[Opening Data provided section]

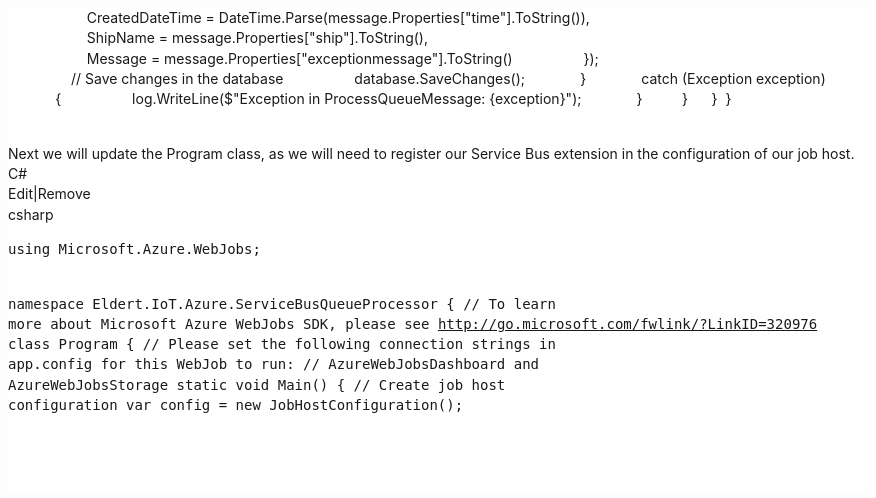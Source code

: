 &nbsp;&nbsp;&nbsp;&nbsp;&nbsp;&nbsp;&nbsp;&nbsp;&nbsp;&nbsp;&nbsp;&nbsp;&nbsp;&nbsp;&nbsp;&nbsp;&nbsp;&nbsp;&nbsp;&nbsp;CreatedDateTime&nbsp;=&nbsp;DateTime.Parse(message.Properties[<span class="js__string">&quot;time&quot;</span>].ToString()),&nbsp;
&nbsp;&nbsp;&nbsp;&nbsp;&nbsp;&nbsp;&nbsp;&nbsp;&nbsp;&nbsp;&nbsp;&nbsp;&nbsp;&nbsp;&nbsp;&nbsp;&nbsp;&nbsp;&nbsp;&nbsp;ShipName&nbsp;=&nbsp;message.Properties[<span class="js__string">&quot;ship&quot;</span>].ToString(),&nbsp;
&nbsp;&nbsp;&nbsp;&nbsp;&nbsp;&nbsp;&nbsp;&nbsp;&nbsp;&nbsp;&nbsp;&nbsp;&nbsp;&nbsp;&nbsp;&nbsp;&nbsp;&nbsp;&nbsp;&nbsp;Message&nbsp;=&nbsp;message.Properties[<span class="js__string">&quot;exceptionmessage&quot;</span>].ToString()&nbsp;
&nbsp;&nbsp;&nbsp;&nbsp;&nbsp;&nbsp;&nbsp;&nbsp;&nbsp;&nbsp;&nbsp;&nbsp;&nbsp;&nbsp;&nbsp;&nbsp;<span class="js__brace">}</span>);&nbsp;
&nbsp;&nbsp;
&nbsp;&nbsp;&nbsp;&nbsp;&nbsp;&nbsp;&nbsp;&nbsp;&nbsp;&nbsp;&nbsp;&nbsp;&nbsp;&nbsp;&nbsp;&nbsp;<span class="js__sl_comment">//&nbsp;Save&nbsp;changes&nbsp;in&nbsp;the&nbsp;database</span>&nbsp;
&nbsp;&nbsp;&nbsp;&nbsp;&nbsp;&nbsp;&nbsp;&nbsp;&nbsp;&nbsp;&nbsp;&nbsp;&nbsp;&nbsp;&nbsp;&nbsp;database.SaveChanges();&nbsp;
&nbsp;&nbsp;&nbsp;&nbsp;&nbsp;&nbsp;&nbsp;&nbsp;&nbsp;&nbsp;&nbsp;&nbsp;<span class="js__brace">}</span>&nbsp;
&nbsp;&nbsp;&nbsp;&nbsp;&nbsp;&nbsp;&nbsp;&nbsp;&nbsp;&nbsp;&nbsp;&nbsp;<span class="js__statement">catch</span>&nbsp;(Exception&nbsp;exception)&nbsp;
&nbsp;&nbsp;&nbsp;&nbsp;&nbsp;&nbsp;&nbsp;&nbsp;&nbsp;&nbsp;&nbsp;&nbsp;<span class="js__brace">{</span>&nbsp;
&nbsp;&nbsp;&nbsp;&nbsp;&nbsp;&nbsp;&nbsp;&nbsp;&nbsp;&nbsp;&nbsp;&nbsp;&nbsp;&nbsp;&nbsp;&nbsp;log.WriteLine($<span class="js__string">&quot;Exception&nbsp;in&nbsp;ProcessQueueMessage:&nbsp;{exception}&quot;</span>);&nbsp;
&nbsp;&nbsp;&nbsp;&nbsp;&nbsp;&nbsp;&nbsp;&nbsp;&nbsp;&nbsp;&nbsp;&nbsp;<span class="js__brace">}</span>&nbsp;
&nbsp;&nbsp;&nbsp;&nbsp;&nbsp;&nbsp;&nbsp;&nbsp;<span class="js__brace">}</span>&nbsp;
&nbsp;&nbsp;&nbsp;&nbsp;<span class="js__brace">}</span>&nbsp;
<span class="js__brace">}</span>&nbsp;
</pre>
</div>
</div>
</div>
<div class="endscriptcode">&nbsp;</div>
Next we will update the Program class, as we will need to register our Service Bus extension in the configuration of our job host.<strong></strong><em></em></div>
<div class="endscriptcode"></div>
<div class="endscriptcode">
<div class="scriptcode">
<div class="pluginEditHolder" pluginCommand="mceScriptCode">
<div class="title"><span>C#</span></div>
<div class="pluginLinkHolder"><span class="pluginEditHolderLink">Edit</span>|<span class="pluginRemoveHolderLink">Remove</span></div>
<span class="hidden">csharp</span>
<pre class="hidden">using Microsoft.Azure.WebJobs;
 
namespace Eldert.IoT.Azure.ServiceBusQueueProcessor
{
    // To learn more about Microsoft Azure WebJobs SDK, please see http://go.microsoft.com/fwlink/?LinkID=320976
    class Program
    {
        // Please set the following connection strings in app.config for this WebJob to run:
        // AzureWebJobsDashboard and AzureWebJobsStorage
        static void Main()
        {
            // Create job host configuration
            var config = new JobHostConfiguration();
 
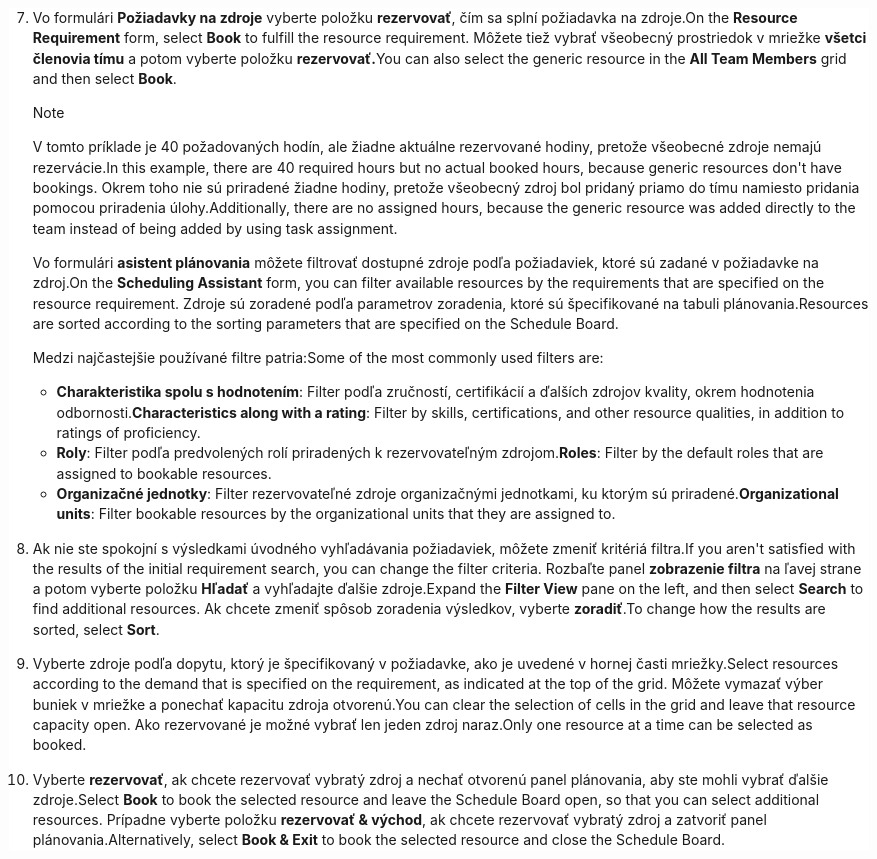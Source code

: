 7. <span data-ttu-id="9d53f-145">Vo formulári **Požiadavky na zdroje** vyberte položku **rezervovať**, čím sa splní požiadavka na zdroje.</span><span class="sxs-lookup"><span data-stu-id="9d53f-145">On the **Resource Requirement** form, select **Book** to fulfill the resource requirement.</span></span> <span data-ttu-id="9d53f-146">Môžete tiež vybrať všeobecný prostriedok v mriežke **všetci členovia tímu** a potom vyberte položku **rezervovať.**</span><span class="sxs-lookup"><span data-stu-id="9d53f-146">You can also select the generic resource in the **All Team Members** grid and then select **Book**.</span></span>

    > [!NOTE]
    > <span data-ttu-id="9d53f-147">V tomto príklade je 40 požadovaných hodín, ale žiadne aktuálne rezervované hodiny, pretože všeobecné zdroje nemajú rezervácie.</span><span class="sxs-lookup"><span data-stu-id="9d53f-147">In this example, there are 40 required hours but no actual booked hours, because generic resources don't have bookings.</span></span> <span data-ttu-id="9d53f-148">Okrem toho nie sú priradené žiadne hodiny, pretože všeobecný zdroj bol pridaný priamo do tímu namiesto pridania pomocou priradenia úlohy.</span><span class="sxs-lookup"><span data-stu-id="9d53f-148">Additionally, there are no assigned hours, because the generic resource was added directly to the team instead of being added by using task assignment.</span></span>

    <span data-ttu-id="9d53f-149">Vo formulári **asistent plánovania** môžete filtrovať dostupné zdroje podľa požiadaviek, ktoré sú zadané v požiadavke na zdroj.</span><span class="sxs-lookup"><span data-stu-id="9d53f-149">On the **Scheduling Assistant** form, you can filter available resources by the requirements that are specified on the resource requirement.</span></span> <span data-ttu-id="9d53f-150">Zdroje sú zoradené podľa parametrov zoradenia, ktoré sú špecifikované na tabuli plánovania.</span><span class="sxs-lookup"><span data-stu-id="9d53f-150">Resources are sorted according to the sorting parameters that are specified on the Schedule Board.</span></span>

   <span data-ttu-id="9d53f-151">Medzi najčastejšie používané filtre patria:</span><span class="sxs-lookup"><span data-stu-id="9d53f-151">Some of the most commonly used filters are:</span></span>

    - <span data-ttu-id="9d53f-152">**Charakteristika spolu s hodnotením**: Filter podľa zručností, certifikácií a ďalších zdrojov kvality, okrem hodnotenia odbornosti.</span><span class="sxs-lookup"><span data-stu-id="9d53f-152">**Characteristics along with a rating**: Filter by skills, certifications, and other resource qualities, in addition to ratings of proficiency.</span></span>
    - <span data-ttu-id="9d53f-153">**Roly**: Filter podľa predvolených rolí priradených k rezervovateľným zdrojom.</span><span class="sxs-lookup"><span data-stu-id="9d53f-153">**Roles**: Filter by the default roles that are assigned to bookable resources.</span></span>
    - <span data-ttu-id="9d53f-154">**Organizačné jednotky**: Filter rezervovateľné zdroje organizačnými jednotkami, ku ktorým sú priradené.</span><span class="sxs-lookup"><span data-stu-id="9d53f-154">**Organizational units**: Filter bookable resources by the organizational units that they are assigned to.</span></span>

8. <span data-ttu-id="9d53f-155">Ak nie ste spokojní s výsledkami úvodného vyhľadávania požiadaviek, môžete zmeniť kritériá filtra.</span><span class="sxs-lookup"><span data-stu-id="9d53f-155">If you aren't satisfied with the results of the initial requirement search, you can change the filter criteria.</span></span> <span data-ttu-id="9d53f-156">Rozbaľte panel **zobrazenie filtra** na ľavej strane a potom vyberte položku **Hľadať** a vyhľadajte ďalšie zdroje.</span><span class="sxs-lookup"><span data-stu-id="9d53f-156">Expand the **Filter View** pane on the left, and then select **Search** to find additional resources.</span></span> <span data-ttu-id="9d53f-157">Ak chcete zmeniť spôsob zoradenia výsledkov, vyberte **zoradiť**.</span><span class="sxs-lookup"><span data-stu-id="9d53f-157">To change how the results are sorted, select **Sort**.</span></span>
9. <span data-ttu-id="9d53f-158">Vyberte zdroje podľa dopytu, ktorý je špecifikovaný v požiadavke, ako je uvedené v hornej časti mriežky.</span><span class="sxs-lookup"><span data-stu-id="9d53f-158">Select resources according to the demand that is specified on the requirement, as indicated at the top of the grid.</span></span> <span data-ttu-id="9d53f-159">Môžete vymazať výber buniek v mriežke a ponechať kapacitu zdroja otvorenú.</span><span class="sxs-lookup"><span data-stu-id="9d53f-159">You can clear the selection of cells in the grid and leave that resource capacity open.</span></span> <span data-ttu-id="9d53f-160">Ako rezervované je možné vybrať len jeden zdroj naraz.</span><span class="sxs-lookup"><span data-stu-id="9d53f-160">Only one resource at a time can be selected as booked.</span></span>
10. <span data-ttu-id="9d53f-161">Vyberte **rezervovať**, ak chcete rezervovať vybratý zdroj a nechať otvorenú panel plánovania, aby ste mohli vybrať ďalšie zdroje.</span><span class="sxs-lookup"><span data-stu-id="9d53f-161">Select **Book** to book the selected resource and leave the Schedule Board open, so that you can select additional resources.</span></span> <span data-ttu-id="9d53f-162">Prípadne vyberte položku **rezervovať & východ**, ak chcete rezervovať vybratý zdroj a zatvoriť panel plánovania.</span><span class="sxs-lookup"><span data-stu-id="9d53f-162">Alternatively, select **Book & Exit** to book the selected resource and close the Schedule Board.</span></span>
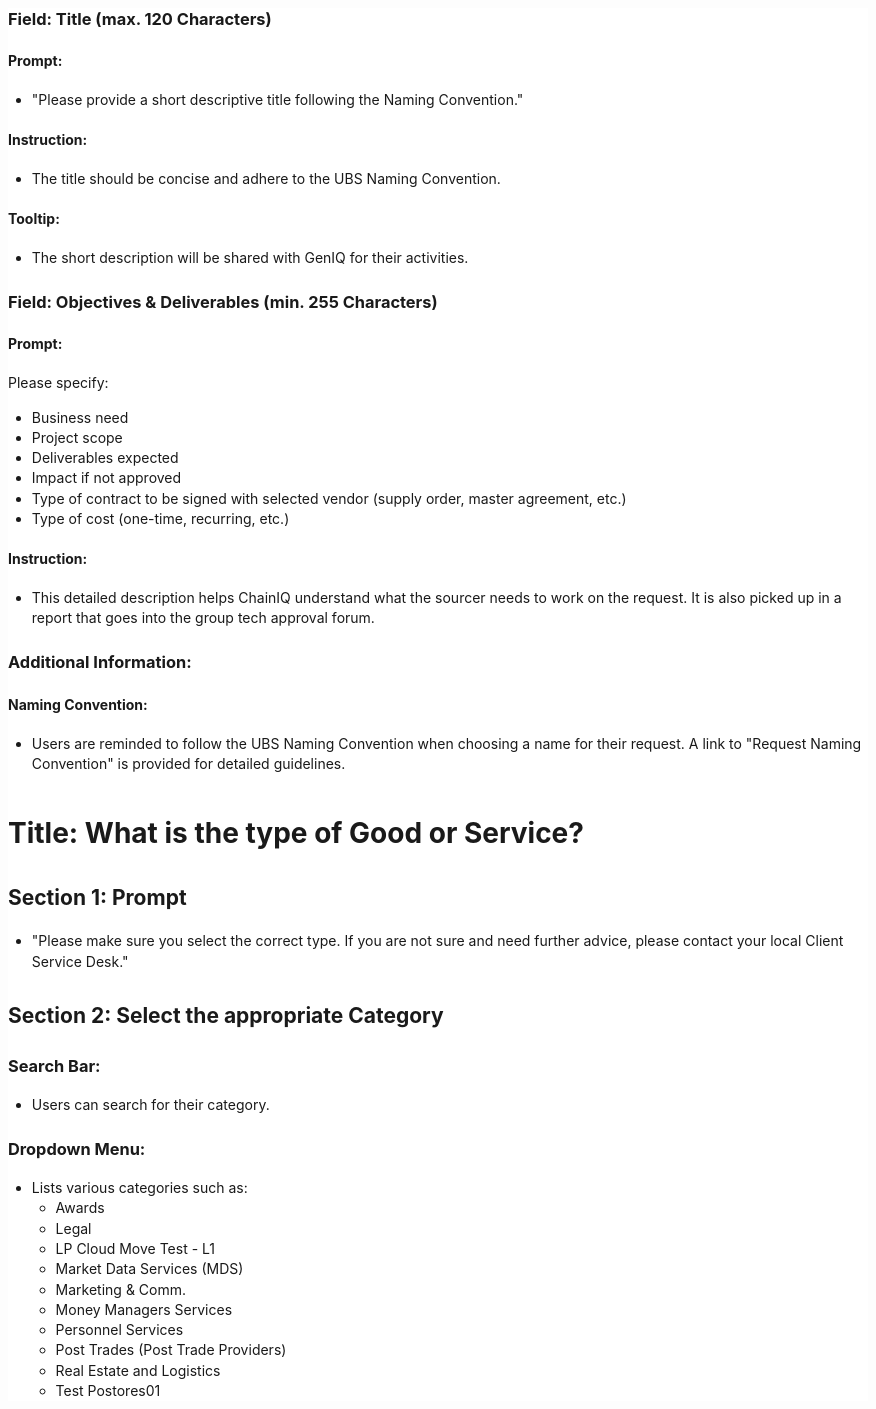 ### Field: Title (max. 120 Characters)
#### Prompt:
- "Please provide a short descriptive title following the Naming Convention."

#### Instruction:
- The title should be concise and adhere to the UBS Naming Convention.

#### Tooltip:
- The short description will be shared with GenIQ for their activities.

### Field: Objectives & Deliverables (min. 255 Characters)
#### Prompt:
Please specify:
- Business need
- Project scope
- Deliverables expected
- Impact if not approved
- Type of contract to be signed with selected vendor (supply order, master agreement, etc.)
- Type of cost (one-time, recurring, etc.)

#### Instruction:
- This detailed description helps ChainIQ understand what the sourcer needs to work on the request. It is also picked up in a report that goes into the group tech approval forum.

### Additional Information:
#### Naming Convention:
- Users are reminded to follow the UBS Naming Convention when choosing a name for their request. A link to "Request Naming Convention" is provided for detailed guidelines.

# Title: What is the type of Good or Service?

## Section 1: Prompt
- "Please make sure you select the correct type. If you are not sure and need further advice, please contact your local Client Service Desk."

## Section 2: Select the appropriate Category
### Search Bar:
- Users can search for their category.

### Dropdown Menu:
- Lists various categories such as:
  - Awards
  - Legal
  - LP Cloud Move Test - L1
  - Market Data Services (MDS)
  - Marketing & Comm.
  - Money Managers Services
  - Personnel Services
  - Post Trades (Post Trade Providers)
  - Real Estate and Logistics
  - Test Postores01
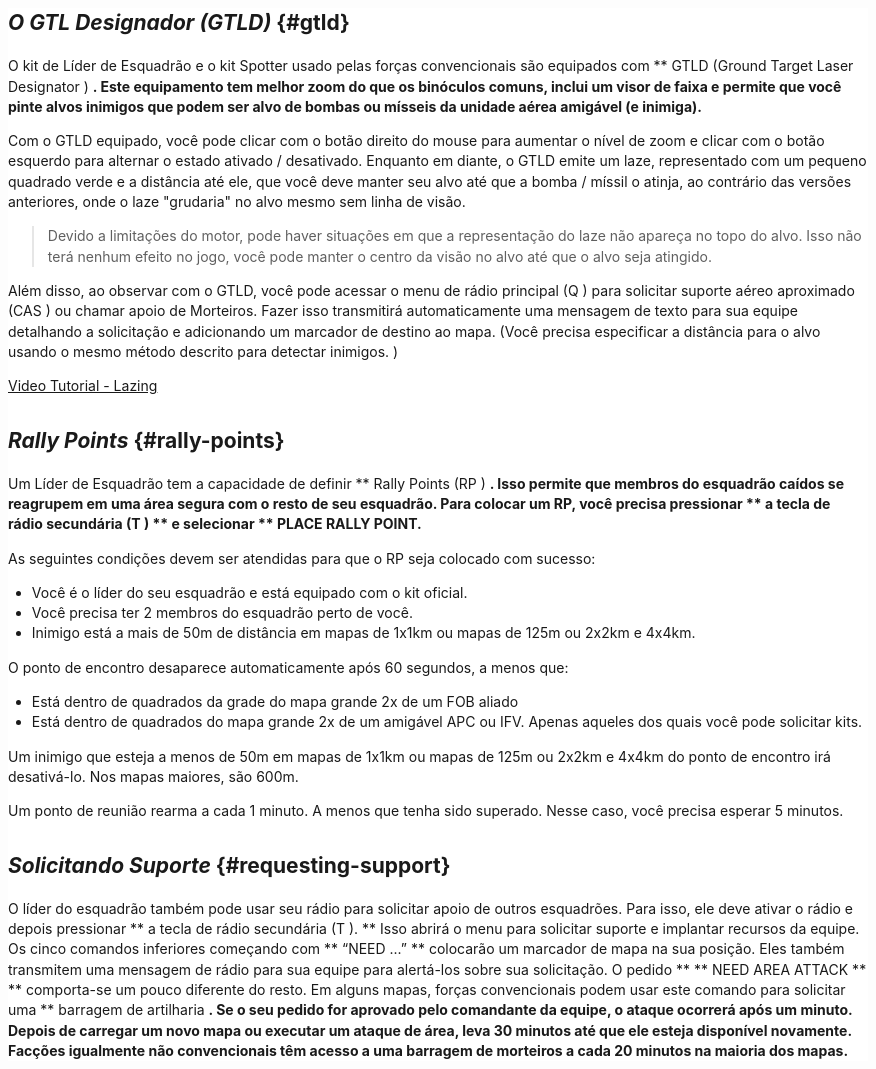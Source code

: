 
## _O GTL Designador \(GTLD\)_ {#gtld}

O kit de Líder de Esquadrão e o kit Spotter usado pelas forças convencionais são equipados com ** GTLD \(Ground Target Laser Designator \) **. Este equipamento tem melhor zoom do que os binóculos comuns, inclui um visor de faixa e permite que você pinte alvos inimigos que podem ser alvo de bombas ou mísseis da unidade aérea amigável \(e inimiga\).**

Com o GTLD equipado, você pode clicar com o botão direito do mouse para aumentar o nível de zoom e clicar com o botão esquerdo para alternar o estado ativado / desativado. Enquanto em diante, o GTLD emite um laze, representado com um pequeno quadrado verde e a distância até ele, que você deve manter seu alvo até que a bomba / míssil o atinja, ao contrário das versões anteriores, onde o laze "grudaria" no alvo mesmo sem linha de visão.

> Devido a limitações do motor, pode haver situações em que a representação do laze não apareça no topo do alvo. Isso não terá nenhum efeito no jogo, você pode manter o centro da visão no alvo até que o alvo seja atingido.

Além disso, ao observar com o GTLD, você pode acessar o menu de rádio principal \(Q \) para solicitar suporte aéreo aproximado \(CAS \) ou chamar apoio de Morteiros. Fazer isso transmitirá automaticamente uma mensagem de texto para sua equipe detalhando a solicitação e adicionando um marcador de destino ao mapa. \(Você precisa especificar a distância para o alvo usando o mesmo método descrito para detectar inimigos. \)

[Video Tutorial - Lazing](https://www.youtube.com/watch?v=d7pntNDjSvM "Video Tutorial - Lazing")


## _Rally Points_ {#rally-points}

Um Líder de Esquadrão tem a capacidade de definir ** Rally Points \(RP \) **. Isso permite que membros do esquadrão caídos se reagrupem em uma área segura com o resto de seu esquadrão. Para colocar um RP, você precisa pressionar ** a tecla de rádio secundária \(T \) ** e selecionar ** PLACE RALLY POINT.**

As seguintes condições devem ser atendidas para que o RP seja colocado com sucesso:

* Você é o líder do seu esquadrão e está equipado com o kit oficial.
* Você precisa ter 2 membros do esquadrão perto de você.
* Inimigo está a mais de 50m de distância em mapas de 1x1km ou mapas de 125m ou 2x2km e 4x4km.

O ponto de encontro desaparece automaticamente após 60 segundos, a menos que:

* Está dentro de quadrados da grade do mapa grande 2x de um FOB aliado
* Está dentro de quadrados do mapa grande 2x de um amigável APC ou IFV. Apenas aqueles dos quais você pode solicitar kits.

Um inimigo que esteja a menos de 50m em mapas de 1x1km ou mapas de 125m ou 2x2km e 4x4km do ponto de encontro irá desativá-lo. Nos mapas maiores, são 600m.

Um ponto de reunião rearma a cada 1 minuto. A menos que tenha sido superado. Nesse caso, você precisa esperar 5 minutos.

## _Solicitando Suporte_ {#requesting-support}

O líder do esquadrão também pode usar seu rádio para solicitar apoio de outros esquadrões. Para isso, ele deve ativar o rádio e depois pressionar ** a tecla de rádio secundária \(T \). ** Isso abrirá o menu para solicitar suporte e implantar recursos da equipe. Os cinco comandos inferiores começando com ** “NEED ...” ** colocarão um marcador de mapa na sua posição. Eles também transmitem uma mensagem de rádio para sua equipe para alertá-los sobre sua solicitação. O pedido ** ** NEED AREA ATTACK ** **  comporta-se um pouco diferente do resto. Em alguns mapas, forças convencionais podem usar este comando para solicitar uma ** barragem de artilharia **. Se o seu pedido for aprovado pelo comandante da equipe, o ataque ocorrerá após um minuto. Depois de carregar um novo mapa ou executar um ataque de área, leva 30 minutos até que ele esteja disponível novamente. Facções igualmente não convencionais têm acesso a uma barragem de morteiros a cada 20 minutos na maioria dos mapas.**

[Closing Data provided section]

● **Your task**
Filter the entries above down to the lines that contain "visão".

● **Answer box**
Com o GTLD equipado, você pode clicar com o botão direito do mouse para aumentar o nível de zoom e clicar com o botão esquerdo para alternar o estado ativado / desativado. Enquanto em diante, o GTLD emite um laze, representado com um pequeno quadrado verde e a distância até ele, que você deve manter seu alvo até que a bomba / míssil o atinja, ao contrário das versões anteriores, onde o laze "grudaria" no alvo mesmo sem linha de visão.
> Devido a limitações do motor, pode haver situações em que a representação do laze não apareça no topo do alvo. Isso não terá nenhum efeito no jogo, você pode manter o centro da visão no alvo até que o alvo seja atingido.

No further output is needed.